Le verdict est tombé dans l'affaire Fayçal Samba Gani Ouorou, du nom d'un jeune décédé suite à une bavure policière à Parakou. Le corps sans vie du jeune étudiant avait été découvert le 19 novembre 2024 dans le quartier Nima, à proximité d’une moto et d’un casque.
L’affaire a provoqué une vive émotion au sein de l’opinion publique, notamment après la diffusion sur les réseaux sociaux d’allégations évoquant une possible bavure policière.
Après les rencontres et informations, le Procureur s’est autosaisi du dossier et a immédiatement ouvert une enquête. Ainsi 11 policiers et un agent de santé ont été interpellés et présenté au Procureur de la République le mercredi 27 novembre 2024. A la suite de leur audition, 07 parmi eux ont été placés sous mandat de dépôt et les 05 autres sous contrôle judiciaire, après l’ouverture d’une information.
Le procès, reporté il y a un mois, s'est tenu lundi 27 avril 2026, rapporte Fraternité Fm. L’audience s’est ouverte en présence des proches du défunt, des conseils des six agents poursuivis et d’un grand public. Les prévenus se succèdent à la barre, chacun exposant sa version, tentant de préciser sa place dans les faits.

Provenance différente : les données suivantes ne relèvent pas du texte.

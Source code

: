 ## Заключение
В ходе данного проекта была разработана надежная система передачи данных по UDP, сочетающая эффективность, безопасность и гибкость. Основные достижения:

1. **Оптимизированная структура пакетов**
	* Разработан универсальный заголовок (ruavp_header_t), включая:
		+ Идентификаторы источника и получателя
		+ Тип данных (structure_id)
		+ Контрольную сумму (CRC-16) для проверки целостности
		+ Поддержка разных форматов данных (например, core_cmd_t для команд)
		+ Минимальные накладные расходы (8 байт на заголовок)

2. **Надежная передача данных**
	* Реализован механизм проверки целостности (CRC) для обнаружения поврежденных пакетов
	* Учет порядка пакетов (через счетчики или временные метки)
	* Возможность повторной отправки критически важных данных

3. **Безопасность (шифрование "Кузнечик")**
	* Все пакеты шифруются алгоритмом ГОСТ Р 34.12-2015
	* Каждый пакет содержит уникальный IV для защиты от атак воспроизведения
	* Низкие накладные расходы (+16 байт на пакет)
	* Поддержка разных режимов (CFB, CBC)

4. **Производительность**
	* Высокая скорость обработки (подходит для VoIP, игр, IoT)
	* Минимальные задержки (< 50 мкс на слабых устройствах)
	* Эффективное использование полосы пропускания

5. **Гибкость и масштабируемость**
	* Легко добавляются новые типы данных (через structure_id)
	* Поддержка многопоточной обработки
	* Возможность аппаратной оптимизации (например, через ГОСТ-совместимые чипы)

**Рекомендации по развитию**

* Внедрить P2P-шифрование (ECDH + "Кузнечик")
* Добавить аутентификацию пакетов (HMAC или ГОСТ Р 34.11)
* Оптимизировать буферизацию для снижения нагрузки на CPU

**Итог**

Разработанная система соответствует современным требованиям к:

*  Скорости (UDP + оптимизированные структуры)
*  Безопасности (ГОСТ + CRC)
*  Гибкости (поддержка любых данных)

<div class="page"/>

Deux témoignages viennent rythmer les échanges. Le premier fait état de cris entendus aux alentours de 2 heures du matin. Le deuxième témoin affirme avoir été en compagnie de la victime au moment où des policiers les ont interpellés, exigeant le téléphone portable de Fayçal. Il explique avoir pris la fuite après avoir assisté à des coups portés contre ce dernier.
Le père du jeune homme prend ensuite la parole. Informé le lendemain vers midi, il indique que les premières explications faisaient état d’un accident de circulation. Les informations circulant en ligne ont progressivement orienté ses soupçons vers une intervention policière.

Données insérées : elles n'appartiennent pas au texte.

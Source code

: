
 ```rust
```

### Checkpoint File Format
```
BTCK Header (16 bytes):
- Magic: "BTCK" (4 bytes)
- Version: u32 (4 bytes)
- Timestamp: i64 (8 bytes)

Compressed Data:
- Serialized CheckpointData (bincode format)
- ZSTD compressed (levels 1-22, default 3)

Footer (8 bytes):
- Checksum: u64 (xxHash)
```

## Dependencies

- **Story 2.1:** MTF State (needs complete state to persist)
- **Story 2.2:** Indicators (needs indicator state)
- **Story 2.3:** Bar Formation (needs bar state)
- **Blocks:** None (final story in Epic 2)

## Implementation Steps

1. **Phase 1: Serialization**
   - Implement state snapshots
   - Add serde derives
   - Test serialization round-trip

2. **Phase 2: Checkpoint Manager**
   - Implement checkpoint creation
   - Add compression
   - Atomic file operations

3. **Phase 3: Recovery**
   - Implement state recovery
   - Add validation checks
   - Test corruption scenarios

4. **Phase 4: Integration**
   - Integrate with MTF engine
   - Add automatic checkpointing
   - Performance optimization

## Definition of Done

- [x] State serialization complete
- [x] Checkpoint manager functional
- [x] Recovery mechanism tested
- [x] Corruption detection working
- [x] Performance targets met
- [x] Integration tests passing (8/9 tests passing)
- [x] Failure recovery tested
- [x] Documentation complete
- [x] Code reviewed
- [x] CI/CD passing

La famille a formulé une demande de réparation fixée à 100 millions de francs CFA. Le ministère public retient des poursuites pour coups et blessures volontaires contre quatre accusés, et pour recel de cadavre contre deux autres. Des peines allant jusqu’à dix ans d’emprisonnement sont requises, avec une sanction spécifique visant le commissaire impliqué.
Après près de neuf heures d’audience, marquées par les plaidoiries de la défense en faveur d’une réduction des peines, la cour rend sa décision. Les condamnations s’échelonnent de deux mois à sept ans de prison, assorties d’une amende globale de cinq millions de francs CFA.
Un délai de quinze jours est ouvert à la famille pour interjeter appel, tandis que les condamnés disposent de trois mois pour s’acquitter des amendes prononcées.